Restaurant in Milan, Italy
Serious Italian cooking, Brera prices not Michelin two-star

Locanda Perbellini earns its Michelin Plate (2025) with tradition-rooted northern and southern Italian cooking in a quietly elegant Brera room. Backed by chef Giancarlo Perbellini's two-Michelin-star reputation from Verona, it delivers serious ingredient-led cooking at €€ — one of Milan's better-value options for a date night, anniversary, or business dinner.
If you want serious, tradition-rooted Italian cooking in Milan at a price point well below the city's Michelin two- and three-star circuit, Locanda Perbellini is a strong booking. Giancarlo Perbellini holds a Michelin Plate recognition (2025) and brings the credibility of a decorated career in Verona to a small, deliberately unhurried room in Brera. At €€ pricing, this is one of the more accessible ways to eat at the level of a chef who has earned genuine standing in northern Italian fine dining.
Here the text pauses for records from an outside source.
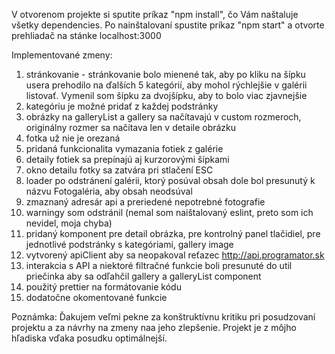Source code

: V otvorenom projekte si sputite príkaz "npm install", čo Vám naštaluje všetky dependencies. Po nainštalovaní spustite príkaz "npm start" a otvorte prehliadač na stánke localhost:3000

Implementované zmeny:

  1. stránkovanie - stránkovanie bolo mienené tak, aby po kliku na šípku usera prehodilo na ďalších 5 kategórií, aby mohol rýchlejšie v galérii listovať. Vymenil som šípku za    dvojšípku, aby to bolo viac zjavnejšie
  2. kategóriu je možné pridať z každej podstránky
  3. obrázky na galleryList a gallery sa načítavajú v custom rozmeroch, originálny rozmer sa načítava len v detaile obrázku
  4. fotka už nie je orezaná
  5. pridaná funkcionalita vymazania fotiek z galérie
  6. detaily fotiek sa prepínajú aj kurzorovými šípkami
  7. okno detailu fotky sa zatvára pri stlačení ESC
  8. loader po odstránení galérii, ktorý posúval obsah dole bol presunutý k názvu Fotogaléria, aby obsah neodsúval
  9. zmaznaný adresár api a preriedené nepotrebné fotografie
 10. warningy som odstránil (nemal som naištalovaný eslint, preto som ich nevidel, moja chyba)
 11. pridaný komponent pre detail obrázka, pre kontrolný panel tlačidiel, pre jednotlivé podstránky s kategóriami, gallery image
 12. vytvorený apiClient aby sa neopakoval reťazec http://api.programator.sk
 13. interakcia s API a niektoré filtračné funkcie boli presunuté do util priečinka aby sa odľahčil gallery a galleryList component
 14. použitý prettier na formátovanie kódu
 15. dodatočne okomentované funkcie

Poznámka: Ďakujem veľmi pekne za konštruktívnu kritiku pri posudzovaní projektu a za návrhy na zmeny naa jeho zlepšenie. 
          Projekt je z môjho hľadiska vďaka posudku optimálnejší.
Book it for a date, a birthday, or a business dinner where the conversation matters as much as the food.
Locanda Perbellini sits on Via della Moscova, 25, in the Brera district — one of Milan's most walkable and well-regarded neighbourhoods for dining. The restaurant is small and intentionally low-key: no grand entrance, no theatrical open kitchen, no design statement competing with the plate. That restraint is a deliberate signal about where the kitchen's priorities lie. For diners accustomed to the louder rooms of Milan's €€€€ tier — think Enrico Bartolini or Cracco in Galleria , Locanda Perbellini will feel quieter and more intimate, which is either a feature or a drawback depending on what you're after.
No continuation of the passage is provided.